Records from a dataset
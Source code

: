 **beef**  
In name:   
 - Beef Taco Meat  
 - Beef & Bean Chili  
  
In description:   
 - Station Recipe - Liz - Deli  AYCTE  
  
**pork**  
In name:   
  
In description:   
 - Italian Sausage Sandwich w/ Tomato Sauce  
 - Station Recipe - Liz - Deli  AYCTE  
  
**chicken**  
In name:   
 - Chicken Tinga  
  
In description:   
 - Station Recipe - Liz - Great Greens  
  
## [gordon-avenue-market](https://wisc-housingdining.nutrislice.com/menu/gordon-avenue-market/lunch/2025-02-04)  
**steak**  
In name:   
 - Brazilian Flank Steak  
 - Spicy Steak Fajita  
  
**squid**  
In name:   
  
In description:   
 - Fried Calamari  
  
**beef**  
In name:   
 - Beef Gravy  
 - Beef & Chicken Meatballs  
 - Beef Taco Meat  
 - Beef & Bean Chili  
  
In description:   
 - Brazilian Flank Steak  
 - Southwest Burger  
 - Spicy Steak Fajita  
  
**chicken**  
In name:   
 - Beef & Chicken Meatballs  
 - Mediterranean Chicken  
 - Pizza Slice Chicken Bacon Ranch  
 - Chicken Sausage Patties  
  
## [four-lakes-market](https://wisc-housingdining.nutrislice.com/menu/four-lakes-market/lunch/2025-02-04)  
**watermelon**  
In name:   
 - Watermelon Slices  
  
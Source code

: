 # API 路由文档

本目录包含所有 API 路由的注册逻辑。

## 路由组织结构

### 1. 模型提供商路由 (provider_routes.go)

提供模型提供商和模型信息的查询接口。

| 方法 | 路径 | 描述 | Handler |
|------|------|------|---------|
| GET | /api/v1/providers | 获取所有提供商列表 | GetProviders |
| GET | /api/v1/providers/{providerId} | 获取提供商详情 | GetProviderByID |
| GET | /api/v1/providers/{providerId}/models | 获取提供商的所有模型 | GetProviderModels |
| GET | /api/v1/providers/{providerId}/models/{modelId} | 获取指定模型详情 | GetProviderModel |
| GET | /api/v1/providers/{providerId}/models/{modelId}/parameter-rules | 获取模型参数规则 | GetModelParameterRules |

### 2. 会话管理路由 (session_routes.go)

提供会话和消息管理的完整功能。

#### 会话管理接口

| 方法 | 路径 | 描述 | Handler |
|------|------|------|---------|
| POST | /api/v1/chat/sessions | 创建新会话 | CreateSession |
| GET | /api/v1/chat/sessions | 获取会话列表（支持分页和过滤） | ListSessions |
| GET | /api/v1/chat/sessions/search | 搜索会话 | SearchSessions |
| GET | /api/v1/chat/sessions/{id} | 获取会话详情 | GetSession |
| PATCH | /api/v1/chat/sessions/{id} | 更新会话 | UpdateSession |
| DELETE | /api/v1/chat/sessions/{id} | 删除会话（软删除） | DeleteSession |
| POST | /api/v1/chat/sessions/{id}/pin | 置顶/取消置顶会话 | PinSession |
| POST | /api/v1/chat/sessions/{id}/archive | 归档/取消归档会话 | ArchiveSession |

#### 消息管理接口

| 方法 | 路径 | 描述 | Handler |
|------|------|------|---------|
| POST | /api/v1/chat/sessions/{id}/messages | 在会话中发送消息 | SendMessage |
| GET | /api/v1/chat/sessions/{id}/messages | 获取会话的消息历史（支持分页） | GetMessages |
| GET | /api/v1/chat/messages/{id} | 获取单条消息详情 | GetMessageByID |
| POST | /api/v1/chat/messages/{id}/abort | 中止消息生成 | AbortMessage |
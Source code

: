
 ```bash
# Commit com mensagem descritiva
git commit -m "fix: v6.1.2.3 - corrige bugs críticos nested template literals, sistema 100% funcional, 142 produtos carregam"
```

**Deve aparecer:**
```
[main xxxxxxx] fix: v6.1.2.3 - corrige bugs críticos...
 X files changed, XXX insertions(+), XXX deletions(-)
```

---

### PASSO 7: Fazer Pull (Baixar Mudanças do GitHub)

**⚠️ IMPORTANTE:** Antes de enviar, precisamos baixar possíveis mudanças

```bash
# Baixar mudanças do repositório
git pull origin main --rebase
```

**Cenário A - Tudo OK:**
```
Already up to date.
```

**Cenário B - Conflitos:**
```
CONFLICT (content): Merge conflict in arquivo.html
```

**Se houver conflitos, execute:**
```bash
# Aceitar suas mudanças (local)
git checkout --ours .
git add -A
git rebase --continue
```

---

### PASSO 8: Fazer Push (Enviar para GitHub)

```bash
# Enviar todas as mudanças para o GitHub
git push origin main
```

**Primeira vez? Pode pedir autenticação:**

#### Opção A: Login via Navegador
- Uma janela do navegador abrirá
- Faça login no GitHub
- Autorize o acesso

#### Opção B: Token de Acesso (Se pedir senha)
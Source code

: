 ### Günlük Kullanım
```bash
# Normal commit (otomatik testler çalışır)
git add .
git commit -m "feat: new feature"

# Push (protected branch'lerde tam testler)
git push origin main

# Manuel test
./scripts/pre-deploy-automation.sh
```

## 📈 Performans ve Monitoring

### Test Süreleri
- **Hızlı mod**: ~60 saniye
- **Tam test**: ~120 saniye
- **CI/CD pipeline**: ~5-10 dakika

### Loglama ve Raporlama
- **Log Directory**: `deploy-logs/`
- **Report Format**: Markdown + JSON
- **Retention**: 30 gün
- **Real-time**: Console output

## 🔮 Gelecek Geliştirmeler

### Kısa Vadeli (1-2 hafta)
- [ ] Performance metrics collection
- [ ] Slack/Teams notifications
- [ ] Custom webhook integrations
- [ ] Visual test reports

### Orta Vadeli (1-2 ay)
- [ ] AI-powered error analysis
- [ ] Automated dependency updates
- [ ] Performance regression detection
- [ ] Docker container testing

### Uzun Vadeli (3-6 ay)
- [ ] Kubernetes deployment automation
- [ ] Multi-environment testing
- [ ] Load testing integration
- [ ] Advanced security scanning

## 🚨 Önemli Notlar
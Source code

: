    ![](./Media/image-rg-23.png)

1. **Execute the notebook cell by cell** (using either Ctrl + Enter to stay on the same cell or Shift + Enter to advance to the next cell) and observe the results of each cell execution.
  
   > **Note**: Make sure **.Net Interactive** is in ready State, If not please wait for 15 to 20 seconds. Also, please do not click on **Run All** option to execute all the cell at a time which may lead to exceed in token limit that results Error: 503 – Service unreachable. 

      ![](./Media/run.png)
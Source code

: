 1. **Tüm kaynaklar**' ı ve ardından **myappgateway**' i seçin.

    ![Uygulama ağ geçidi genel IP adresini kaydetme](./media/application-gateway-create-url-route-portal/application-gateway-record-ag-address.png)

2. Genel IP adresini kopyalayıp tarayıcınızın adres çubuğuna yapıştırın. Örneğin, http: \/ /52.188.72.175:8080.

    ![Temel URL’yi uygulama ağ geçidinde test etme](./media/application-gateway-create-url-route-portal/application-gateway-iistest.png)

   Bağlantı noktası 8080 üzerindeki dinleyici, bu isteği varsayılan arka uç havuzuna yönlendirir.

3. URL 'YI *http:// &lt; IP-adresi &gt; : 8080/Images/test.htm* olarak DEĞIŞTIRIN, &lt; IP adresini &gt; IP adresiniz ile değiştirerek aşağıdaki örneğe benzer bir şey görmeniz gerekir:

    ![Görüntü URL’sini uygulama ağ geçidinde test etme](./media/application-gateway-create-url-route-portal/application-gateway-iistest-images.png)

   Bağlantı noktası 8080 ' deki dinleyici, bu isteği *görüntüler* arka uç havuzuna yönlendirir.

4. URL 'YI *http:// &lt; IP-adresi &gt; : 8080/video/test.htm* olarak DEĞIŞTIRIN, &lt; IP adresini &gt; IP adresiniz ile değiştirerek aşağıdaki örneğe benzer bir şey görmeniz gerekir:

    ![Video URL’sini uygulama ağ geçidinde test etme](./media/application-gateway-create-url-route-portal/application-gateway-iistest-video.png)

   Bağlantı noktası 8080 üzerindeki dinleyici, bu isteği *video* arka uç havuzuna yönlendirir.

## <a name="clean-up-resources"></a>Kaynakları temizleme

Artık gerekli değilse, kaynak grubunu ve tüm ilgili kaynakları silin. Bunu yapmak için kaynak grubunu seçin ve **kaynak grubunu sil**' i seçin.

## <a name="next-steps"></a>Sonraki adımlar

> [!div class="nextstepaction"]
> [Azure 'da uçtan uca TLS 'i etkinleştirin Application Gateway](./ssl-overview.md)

Aim of the task ▸ Every line from the line containing "## 📈 Performans ve Monitoring" through the line containing "- [ ] Custom webhook integrations" in the records above must be retyped exactly. Leave out the rest.

Answer space ▸
## 📈 Performans ve Monitoring

### Test Süreleri
- **Hızlı mod**: ~60 saniye
- **Tam test**: ~120 saniye
- **CI/CD pipeline**: ~5-10 dakika

### Loglama ve Raporlama
- **Log Directory**: `deploy-logs/`
- **Report Format**: Markdown + JSON
- **Retention**: 30 gün
- **Real-time**: Console output

## 🔮 Gelecek Geliştirmeler

### Kısa Vadeli (1-2 hafta)
- [ ] Performance metrics collection
- [ ] Slack/Teams notifications
- [ ] Custom webhook integrations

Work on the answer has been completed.